DESCRIPTION OF THE TASK: I'd like an exact copy of every line from the start of the entries below through the line containing "### **Hori, l'ingénieur royal**", please.

(Items from a data source)
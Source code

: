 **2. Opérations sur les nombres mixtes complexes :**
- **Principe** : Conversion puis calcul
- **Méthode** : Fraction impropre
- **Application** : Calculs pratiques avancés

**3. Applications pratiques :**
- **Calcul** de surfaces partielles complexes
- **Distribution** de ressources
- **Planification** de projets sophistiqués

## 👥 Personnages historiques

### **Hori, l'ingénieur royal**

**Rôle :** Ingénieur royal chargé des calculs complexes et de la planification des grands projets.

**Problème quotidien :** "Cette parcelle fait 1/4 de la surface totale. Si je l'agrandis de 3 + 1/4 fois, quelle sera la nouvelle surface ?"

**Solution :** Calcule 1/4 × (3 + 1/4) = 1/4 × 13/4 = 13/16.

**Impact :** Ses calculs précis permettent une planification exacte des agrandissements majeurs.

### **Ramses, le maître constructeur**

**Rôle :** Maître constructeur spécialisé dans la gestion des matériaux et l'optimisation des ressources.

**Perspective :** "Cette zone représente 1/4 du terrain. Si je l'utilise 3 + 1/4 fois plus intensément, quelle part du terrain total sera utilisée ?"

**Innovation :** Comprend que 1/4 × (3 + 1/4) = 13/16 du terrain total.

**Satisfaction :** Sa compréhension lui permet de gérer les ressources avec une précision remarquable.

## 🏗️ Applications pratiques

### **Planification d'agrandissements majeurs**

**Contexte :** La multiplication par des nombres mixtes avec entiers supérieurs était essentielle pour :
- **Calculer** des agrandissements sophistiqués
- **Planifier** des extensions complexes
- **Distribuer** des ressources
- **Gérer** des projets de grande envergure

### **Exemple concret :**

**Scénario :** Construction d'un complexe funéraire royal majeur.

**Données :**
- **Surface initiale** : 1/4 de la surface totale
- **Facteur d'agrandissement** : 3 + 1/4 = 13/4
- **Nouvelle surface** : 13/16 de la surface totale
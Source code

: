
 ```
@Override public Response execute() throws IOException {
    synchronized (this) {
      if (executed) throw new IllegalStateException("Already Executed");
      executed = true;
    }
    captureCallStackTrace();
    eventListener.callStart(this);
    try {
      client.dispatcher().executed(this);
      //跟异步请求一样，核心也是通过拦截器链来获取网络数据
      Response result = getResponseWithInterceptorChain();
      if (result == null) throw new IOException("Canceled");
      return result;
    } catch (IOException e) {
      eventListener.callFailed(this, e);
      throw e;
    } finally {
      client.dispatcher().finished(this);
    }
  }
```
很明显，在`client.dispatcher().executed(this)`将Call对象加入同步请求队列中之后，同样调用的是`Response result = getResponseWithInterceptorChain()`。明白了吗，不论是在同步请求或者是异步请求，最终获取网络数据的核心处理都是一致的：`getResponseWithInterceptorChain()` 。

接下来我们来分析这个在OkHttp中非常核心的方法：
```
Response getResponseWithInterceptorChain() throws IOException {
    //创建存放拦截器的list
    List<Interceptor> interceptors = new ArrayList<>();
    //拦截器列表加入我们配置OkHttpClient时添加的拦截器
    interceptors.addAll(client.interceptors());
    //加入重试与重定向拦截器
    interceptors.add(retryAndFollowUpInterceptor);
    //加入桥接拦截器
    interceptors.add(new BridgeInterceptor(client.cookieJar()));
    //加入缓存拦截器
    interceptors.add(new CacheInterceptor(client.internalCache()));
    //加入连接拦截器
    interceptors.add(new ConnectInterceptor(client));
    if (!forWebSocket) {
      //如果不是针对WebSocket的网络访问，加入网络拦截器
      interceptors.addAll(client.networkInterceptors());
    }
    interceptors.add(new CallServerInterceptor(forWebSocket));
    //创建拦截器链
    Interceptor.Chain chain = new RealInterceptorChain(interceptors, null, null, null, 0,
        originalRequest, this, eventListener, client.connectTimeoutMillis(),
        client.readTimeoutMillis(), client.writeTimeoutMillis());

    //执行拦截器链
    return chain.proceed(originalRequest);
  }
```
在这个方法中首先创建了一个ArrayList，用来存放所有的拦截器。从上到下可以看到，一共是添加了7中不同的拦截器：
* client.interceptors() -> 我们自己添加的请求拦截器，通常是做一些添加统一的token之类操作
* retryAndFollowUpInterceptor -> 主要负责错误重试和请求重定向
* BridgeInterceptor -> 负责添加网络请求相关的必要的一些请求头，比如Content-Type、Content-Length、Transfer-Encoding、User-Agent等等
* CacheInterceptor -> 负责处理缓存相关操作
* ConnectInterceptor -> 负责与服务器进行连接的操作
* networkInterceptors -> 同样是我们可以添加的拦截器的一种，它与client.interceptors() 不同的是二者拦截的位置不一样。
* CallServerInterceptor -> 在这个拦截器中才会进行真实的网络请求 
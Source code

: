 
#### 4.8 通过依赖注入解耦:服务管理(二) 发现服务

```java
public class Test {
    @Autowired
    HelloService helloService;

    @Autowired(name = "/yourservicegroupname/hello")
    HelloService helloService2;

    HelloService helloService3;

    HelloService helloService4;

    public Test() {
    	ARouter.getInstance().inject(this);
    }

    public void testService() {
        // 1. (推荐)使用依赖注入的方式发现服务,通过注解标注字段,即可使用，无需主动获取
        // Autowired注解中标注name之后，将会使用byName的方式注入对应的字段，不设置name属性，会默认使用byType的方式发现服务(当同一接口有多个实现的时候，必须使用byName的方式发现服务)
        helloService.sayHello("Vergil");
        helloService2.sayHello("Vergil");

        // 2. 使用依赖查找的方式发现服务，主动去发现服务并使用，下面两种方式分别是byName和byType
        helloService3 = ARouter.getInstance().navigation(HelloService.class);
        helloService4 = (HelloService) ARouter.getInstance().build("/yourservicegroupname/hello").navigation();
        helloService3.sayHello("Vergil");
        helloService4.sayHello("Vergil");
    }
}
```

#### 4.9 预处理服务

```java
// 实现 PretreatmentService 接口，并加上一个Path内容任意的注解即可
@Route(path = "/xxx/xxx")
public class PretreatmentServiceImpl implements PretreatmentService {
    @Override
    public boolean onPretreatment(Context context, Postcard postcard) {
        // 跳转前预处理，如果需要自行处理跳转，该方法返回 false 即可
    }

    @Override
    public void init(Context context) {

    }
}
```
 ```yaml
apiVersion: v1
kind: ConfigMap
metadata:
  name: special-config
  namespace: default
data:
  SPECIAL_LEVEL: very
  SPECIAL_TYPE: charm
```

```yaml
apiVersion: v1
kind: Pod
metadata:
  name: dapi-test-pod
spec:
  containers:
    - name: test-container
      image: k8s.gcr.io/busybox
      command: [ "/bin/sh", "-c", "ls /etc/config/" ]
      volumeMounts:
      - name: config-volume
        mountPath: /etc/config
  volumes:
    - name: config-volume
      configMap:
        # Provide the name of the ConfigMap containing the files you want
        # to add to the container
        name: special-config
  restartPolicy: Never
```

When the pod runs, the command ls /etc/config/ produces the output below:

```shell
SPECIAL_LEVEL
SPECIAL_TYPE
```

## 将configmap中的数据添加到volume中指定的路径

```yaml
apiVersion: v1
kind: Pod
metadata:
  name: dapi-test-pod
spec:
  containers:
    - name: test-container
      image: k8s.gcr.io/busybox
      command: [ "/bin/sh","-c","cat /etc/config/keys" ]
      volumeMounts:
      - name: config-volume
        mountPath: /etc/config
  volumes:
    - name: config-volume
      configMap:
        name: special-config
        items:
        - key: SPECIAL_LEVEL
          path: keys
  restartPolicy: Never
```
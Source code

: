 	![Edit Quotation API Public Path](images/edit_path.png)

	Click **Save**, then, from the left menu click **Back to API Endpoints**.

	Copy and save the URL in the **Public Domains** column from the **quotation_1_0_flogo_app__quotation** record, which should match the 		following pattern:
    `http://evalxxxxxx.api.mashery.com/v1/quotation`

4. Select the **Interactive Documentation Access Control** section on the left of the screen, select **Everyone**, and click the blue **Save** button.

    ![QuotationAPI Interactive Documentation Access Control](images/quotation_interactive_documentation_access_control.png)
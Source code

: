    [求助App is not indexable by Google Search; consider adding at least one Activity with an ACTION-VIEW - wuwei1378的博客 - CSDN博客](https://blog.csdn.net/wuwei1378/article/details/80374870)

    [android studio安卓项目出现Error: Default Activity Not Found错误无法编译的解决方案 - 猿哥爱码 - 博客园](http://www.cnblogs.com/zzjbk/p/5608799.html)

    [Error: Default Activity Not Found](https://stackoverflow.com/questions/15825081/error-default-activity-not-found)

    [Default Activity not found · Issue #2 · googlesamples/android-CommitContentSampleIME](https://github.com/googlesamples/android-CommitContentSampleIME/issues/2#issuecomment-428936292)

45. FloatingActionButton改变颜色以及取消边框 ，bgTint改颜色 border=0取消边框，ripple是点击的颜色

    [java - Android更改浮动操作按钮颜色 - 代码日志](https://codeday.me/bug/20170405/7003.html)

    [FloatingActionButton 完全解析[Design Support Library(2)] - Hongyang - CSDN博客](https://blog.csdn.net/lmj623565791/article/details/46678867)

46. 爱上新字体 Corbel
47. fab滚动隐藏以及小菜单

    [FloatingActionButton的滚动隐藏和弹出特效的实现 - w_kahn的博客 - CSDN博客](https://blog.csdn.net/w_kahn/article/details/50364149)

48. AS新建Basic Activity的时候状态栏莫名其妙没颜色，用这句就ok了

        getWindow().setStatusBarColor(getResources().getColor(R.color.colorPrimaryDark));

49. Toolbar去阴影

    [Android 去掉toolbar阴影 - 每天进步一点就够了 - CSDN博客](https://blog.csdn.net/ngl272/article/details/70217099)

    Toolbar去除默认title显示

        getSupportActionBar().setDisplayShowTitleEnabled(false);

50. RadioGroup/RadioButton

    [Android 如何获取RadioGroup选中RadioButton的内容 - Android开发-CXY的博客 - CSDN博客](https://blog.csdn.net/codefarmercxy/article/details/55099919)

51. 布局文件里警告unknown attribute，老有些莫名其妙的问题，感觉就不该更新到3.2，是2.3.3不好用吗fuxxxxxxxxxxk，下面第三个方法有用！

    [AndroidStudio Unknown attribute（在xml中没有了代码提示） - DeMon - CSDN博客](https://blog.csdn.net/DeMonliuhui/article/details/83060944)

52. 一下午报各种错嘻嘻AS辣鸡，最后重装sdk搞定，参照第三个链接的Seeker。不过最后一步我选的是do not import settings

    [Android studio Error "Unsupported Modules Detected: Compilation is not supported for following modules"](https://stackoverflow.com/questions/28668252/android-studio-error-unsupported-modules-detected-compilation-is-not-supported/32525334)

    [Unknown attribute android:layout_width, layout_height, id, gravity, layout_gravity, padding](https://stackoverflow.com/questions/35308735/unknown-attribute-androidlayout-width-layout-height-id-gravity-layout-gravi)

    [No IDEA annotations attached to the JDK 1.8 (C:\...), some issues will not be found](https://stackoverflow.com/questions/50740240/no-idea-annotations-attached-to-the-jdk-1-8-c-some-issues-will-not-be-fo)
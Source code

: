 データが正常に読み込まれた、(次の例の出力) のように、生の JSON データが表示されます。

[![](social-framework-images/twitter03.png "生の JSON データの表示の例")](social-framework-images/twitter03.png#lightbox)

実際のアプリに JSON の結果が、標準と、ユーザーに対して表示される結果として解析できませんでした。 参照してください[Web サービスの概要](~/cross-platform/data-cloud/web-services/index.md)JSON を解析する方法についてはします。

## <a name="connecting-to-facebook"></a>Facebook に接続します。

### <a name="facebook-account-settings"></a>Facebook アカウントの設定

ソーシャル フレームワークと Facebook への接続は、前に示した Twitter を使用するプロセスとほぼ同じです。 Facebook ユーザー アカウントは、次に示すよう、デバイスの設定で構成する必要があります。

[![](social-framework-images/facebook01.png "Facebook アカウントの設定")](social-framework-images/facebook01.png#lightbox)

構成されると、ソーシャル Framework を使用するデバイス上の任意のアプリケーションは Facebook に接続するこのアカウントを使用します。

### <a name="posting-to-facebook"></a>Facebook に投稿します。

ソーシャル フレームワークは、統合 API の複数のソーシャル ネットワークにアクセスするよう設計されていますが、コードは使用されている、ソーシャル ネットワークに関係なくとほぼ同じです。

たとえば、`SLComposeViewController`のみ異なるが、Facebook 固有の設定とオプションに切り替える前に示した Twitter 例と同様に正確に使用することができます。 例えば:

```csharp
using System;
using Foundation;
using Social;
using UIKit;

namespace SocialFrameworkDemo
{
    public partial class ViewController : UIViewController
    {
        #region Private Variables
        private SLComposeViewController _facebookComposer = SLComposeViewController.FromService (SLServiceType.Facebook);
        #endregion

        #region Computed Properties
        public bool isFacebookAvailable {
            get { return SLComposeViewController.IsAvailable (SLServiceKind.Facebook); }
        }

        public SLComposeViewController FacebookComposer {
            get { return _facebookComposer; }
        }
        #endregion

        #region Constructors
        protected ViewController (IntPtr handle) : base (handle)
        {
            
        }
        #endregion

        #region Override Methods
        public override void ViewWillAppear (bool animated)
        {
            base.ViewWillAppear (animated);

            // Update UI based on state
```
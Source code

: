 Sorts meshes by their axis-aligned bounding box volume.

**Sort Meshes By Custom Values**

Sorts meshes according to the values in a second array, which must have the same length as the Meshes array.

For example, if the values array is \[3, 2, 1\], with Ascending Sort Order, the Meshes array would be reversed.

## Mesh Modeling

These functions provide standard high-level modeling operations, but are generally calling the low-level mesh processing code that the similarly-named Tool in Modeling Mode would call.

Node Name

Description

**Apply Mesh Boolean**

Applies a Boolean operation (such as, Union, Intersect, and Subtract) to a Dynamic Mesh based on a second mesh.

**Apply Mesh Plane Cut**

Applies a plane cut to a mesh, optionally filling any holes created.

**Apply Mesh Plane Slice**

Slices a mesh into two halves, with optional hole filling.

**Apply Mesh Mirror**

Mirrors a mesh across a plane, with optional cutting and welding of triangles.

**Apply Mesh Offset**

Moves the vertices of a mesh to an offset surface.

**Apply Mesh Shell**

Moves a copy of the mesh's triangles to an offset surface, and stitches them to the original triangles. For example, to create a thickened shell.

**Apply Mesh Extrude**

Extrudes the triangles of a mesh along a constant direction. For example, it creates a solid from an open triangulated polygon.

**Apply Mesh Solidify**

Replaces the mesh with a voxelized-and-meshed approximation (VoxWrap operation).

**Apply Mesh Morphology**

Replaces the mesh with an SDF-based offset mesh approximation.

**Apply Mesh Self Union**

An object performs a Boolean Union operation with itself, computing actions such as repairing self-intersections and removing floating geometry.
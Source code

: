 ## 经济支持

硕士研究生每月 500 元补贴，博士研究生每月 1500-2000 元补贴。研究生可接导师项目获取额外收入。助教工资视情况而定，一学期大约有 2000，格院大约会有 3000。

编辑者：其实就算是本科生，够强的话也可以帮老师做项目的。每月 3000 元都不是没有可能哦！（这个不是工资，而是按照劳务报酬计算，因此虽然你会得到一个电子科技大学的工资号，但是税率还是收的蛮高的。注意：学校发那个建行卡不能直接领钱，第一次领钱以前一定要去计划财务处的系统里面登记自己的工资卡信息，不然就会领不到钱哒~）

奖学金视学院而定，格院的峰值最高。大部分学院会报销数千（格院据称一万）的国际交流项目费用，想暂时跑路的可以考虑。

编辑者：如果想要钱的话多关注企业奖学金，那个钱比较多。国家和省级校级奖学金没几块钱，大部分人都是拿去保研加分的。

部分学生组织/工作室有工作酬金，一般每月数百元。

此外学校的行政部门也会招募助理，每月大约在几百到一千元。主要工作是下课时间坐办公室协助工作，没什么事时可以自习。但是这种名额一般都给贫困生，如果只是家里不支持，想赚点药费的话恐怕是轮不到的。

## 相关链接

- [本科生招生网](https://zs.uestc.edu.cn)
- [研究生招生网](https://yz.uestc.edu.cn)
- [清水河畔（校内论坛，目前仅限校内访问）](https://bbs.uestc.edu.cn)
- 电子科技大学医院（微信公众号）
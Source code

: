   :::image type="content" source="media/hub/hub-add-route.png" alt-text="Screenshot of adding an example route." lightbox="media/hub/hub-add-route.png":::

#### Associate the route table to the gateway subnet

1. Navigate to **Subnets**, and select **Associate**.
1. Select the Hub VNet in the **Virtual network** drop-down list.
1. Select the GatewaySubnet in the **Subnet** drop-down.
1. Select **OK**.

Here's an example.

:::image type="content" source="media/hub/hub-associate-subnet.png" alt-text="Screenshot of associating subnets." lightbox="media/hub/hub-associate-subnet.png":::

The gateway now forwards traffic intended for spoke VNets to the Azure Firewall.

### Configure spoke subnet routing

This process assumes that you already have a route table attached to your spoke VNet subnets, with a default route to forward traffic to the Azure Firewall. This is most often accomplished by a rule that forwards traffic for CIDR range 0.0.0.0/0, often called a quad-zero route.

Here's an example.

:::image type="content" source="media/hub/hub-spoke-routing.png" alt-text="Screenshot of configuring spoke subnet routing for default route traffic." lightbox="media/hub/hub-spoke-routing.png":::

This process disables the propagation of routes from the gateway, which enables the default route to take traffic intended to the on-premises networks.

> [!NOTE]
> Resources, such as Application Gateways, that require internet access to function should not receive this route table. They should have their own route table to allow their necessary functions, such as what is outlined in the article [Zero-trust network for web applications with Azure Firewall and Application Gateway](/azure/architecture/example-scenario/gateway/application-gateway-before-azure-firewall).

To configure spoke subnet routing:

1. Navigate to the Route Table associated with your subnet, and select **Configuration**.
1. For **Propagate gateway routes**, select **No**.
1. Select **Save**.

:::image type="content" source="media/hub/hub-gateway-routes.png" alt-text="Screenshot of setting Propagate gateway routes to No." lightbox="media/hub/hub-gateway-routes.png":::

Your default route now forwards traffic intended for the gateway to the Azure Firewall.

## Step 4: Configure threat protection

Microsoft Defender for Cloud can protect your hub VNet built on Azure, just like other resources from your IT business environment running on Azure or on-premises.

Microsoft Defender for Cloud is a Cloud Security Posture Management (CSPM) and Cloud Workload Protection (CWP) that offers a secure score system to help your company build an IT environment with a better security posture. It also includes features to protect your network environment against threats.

RESPONSE TO THE EXERCISE:
Source code

: **2. Opérations sur les nombres mixtes complexes :**
- **Principe** : Conversion puis calcul
- **Méthode** : Fraction impropre
- **Application** : Calculs pratiques avancés

**3. Applications pratiques :**
- **Calcul** de surfaces partielles complexes
- **Distribution** de ressources
- **Planification** de projets sophistiqués

## 👥 Personnages historiques

### **Hori, l'ingénieur royal**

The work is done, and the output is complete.